(j3.2006) 13.7.64 GAMMA has incomplete mathematical definition
Van Snyder
Van.Snyder
Thu Oct 2 22:06:34 EDT 2008
The integral representation given for the Gamma function in the Result
Value paragraph of 13.7.64p5 is valid only for positive values of the
argument. For negative values, a Cauchy-Saalschuetz representation is
required.
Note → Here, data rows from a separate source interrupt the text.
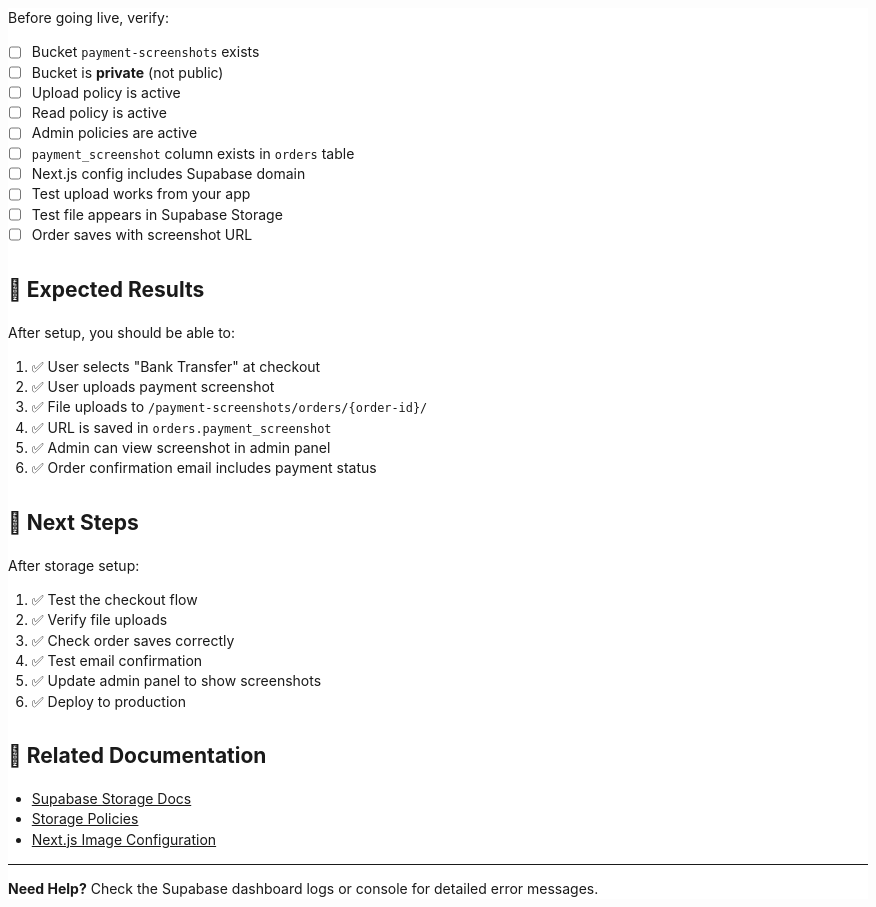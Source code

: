 Before going live, verify:

- [ ] Bucket `payment-screenshots` exists
- [ ] Bucket is **private** (not public)
- [ ] Upload policy is active
- [ ] Read policy is active
- [ ] Admin policies are active
- [ ] `payment_screenshot` column exists in `orders` table
- [ ] Next.js config includes Supabase domain
- [ ] Test upload works from your app
- [ ] Test file appears in Supabase Storage
- [ ] Order saves with screenshot URL

## 🎯 Expected Results

After setup, you should be able to:

1. ✅ User selects "Bank Transfer" at checkout
2. ✅ User uploads payment screenshot
3. ✅ File uploads to `/payment-screenshots/orders/{order-id}/`
4. ✅ URL is saved in `orders.payment_screenshot`
5. ✅ Admin can view screenshot in admin panel
6. ✅ Order confirmation email includes payment status

## 📧 Next Steps

After storage setup:

1. ✅ Test the checkout flow
2. ✅ Verify file uploads
3. ✅ Check order saves correctly
4. ✅ Test email confirmation
5. ✅ Update admin panel to show screenshots
6. ✅ Deploy to production

## 🔗 Related Documentation

- [Supabase Storage Docs](https://supabase.com/docs/guides/storage)
- [Storage Policies](https://supabase.com/docs/guides/storage/security/access-control)
- [Next.js Image Configuration](https://nextjs.org/docs/app/api-reference/components/image)

---

**Need Help?** Check the Supabase dashboard logs or console for detailed error messages.
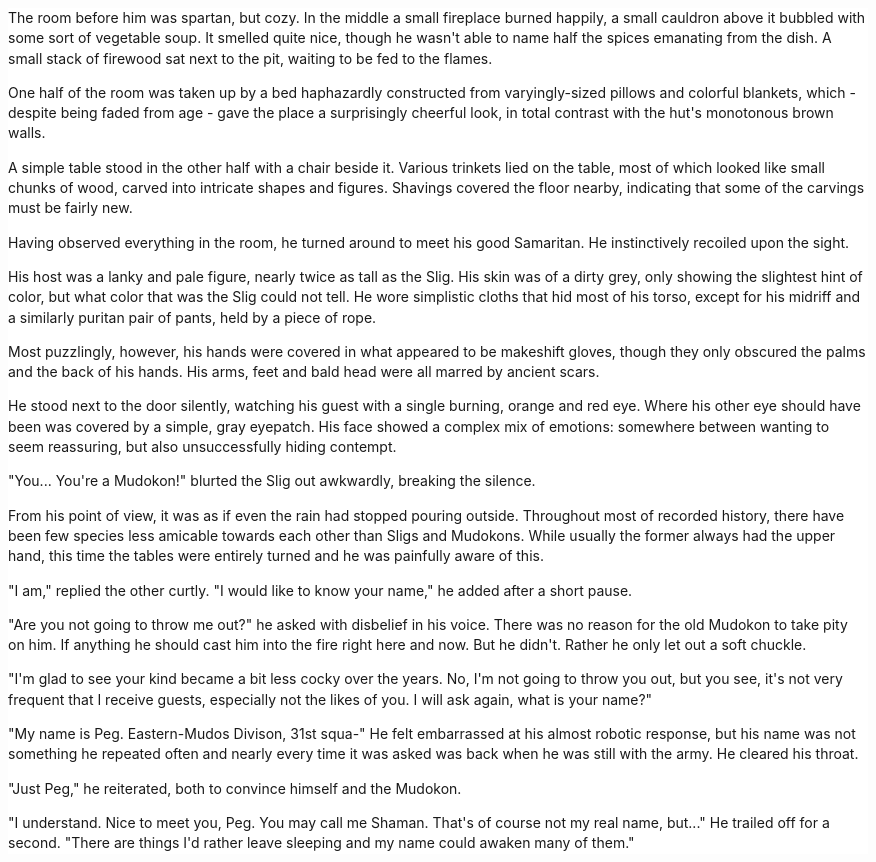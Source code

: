 The room before him was spartan, but cozy. In the middle a small fireplace burned happily, a small
cauldron above it bubbled with some sort of vegetable soup. It smelled quite nice, though he
wasn't able to name half the spices emanating from the dish. A small stack of firewood sat next to
the pit, waiting to be fed to the flames.

One half of the room was taken up by a bed haphazardly constructed from varyingly-sized pillows and
colorful blankets, which - despite being faded from age - gave the place a surprisingly cheerful
look, in total contrast with the hut's monotonous brown walls.

A simple table stood in the other half with a chair beside it. Various trinkets lied on the table,
most of which looked like small chunks of wood, carved into intricate shapes and figures. Shavings
covered the floor nearby, indicating that some of the carvings must be fairly new.

Having observed everything in the room, he turned around to meet his good Samaritan. He
instinctively recoiled upon the sight.

His host was a lanky and pale figure, nearly twice as tall as the Slig. His skin was of a dirty
grey, only showing the slightest hint of color, but what color that was the Slig could not tell. He
wore simplistic cloths that hid most of his torso, except for his midriff and a similarly puritan
pair of pants, held by a piece of rope.

Most puzzlingly, however, his hands were covered in what appeared to be makeshift gloves, though
they only obscured the palms and the back of his hands. His arms, feet and bald head were all marred
by ancient scars.

He stood next to the door silently, watching his guest with a single burning, orange and red eye.
Where his other eye should have been was covered by a simple, gray eyepatch. His face showed a
complex mix of emotions: somewhere between wanting to seem reassuring, but also unsuccessfully
hiding contempt.

"You... You're a Mudokon!" blurted the Slig out awkwardly, breaking the silence.

From his point of view, it was as if even the rain had stopped pouring outside. Throughout most of
recorded history, there have been few species less amicable towards each other than Sligs and
Mudokons. While usually the former always had the upper hand, this time the tables were entirely
turned and he was painfully aware of this.

"I am," replied the other curtly. "I would like to know your name," he added after a short pause.

"Are you not going to throw me out?" he asked with disbelief in his voice. There was no reason for
the old Mudokon to take pity on him. If anything he should cast him into the fire right here and
now. But he didn't. Rather he only let out a soft chuckle.

"I'm glad to see your kind became a bit less cocky over the years. No, I'm not going to throw you
out, but you see, it's not very frequent that I receive guests, especially not the likes of you. I
will ask again, what is your name?"

"My name is Peg. Eastern-Mudos Divison, 31st squa-" He felt embarrassed at his almost robotic
response, but his name was not something he repeated often and nearly every time it was asked was
back when he was still with the army. He cleared his throat.

"Just Peg," he reiterated, both to convince himself and the Mudokon.

"I understand. Nice to meet you, Peg. You may call me Shaman. That's of course not my real name,
but..." He trailed off for a second. "There are things I'd rather leave sleeping and my name could
awaken many of them."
The first sentence of the paragraph should end after "gamma
function of X." A new sentence should begin just before the mathematical
definition "For $X > 0$, $\Gamma(X) = ..." Then another sentence should
be appended: "Otherwise, if $-k-1 < X < -k$ for some integer $k$,
$\Gamma(X) = \int_0^\infty t^{X-1} \left( \exp(-t) - \sum_{i=0}^k (-1)^i
\frac{t^i}{i!}\, \text{d} t \right)$."
See page 44 of "Special Functions" by Nico Temme.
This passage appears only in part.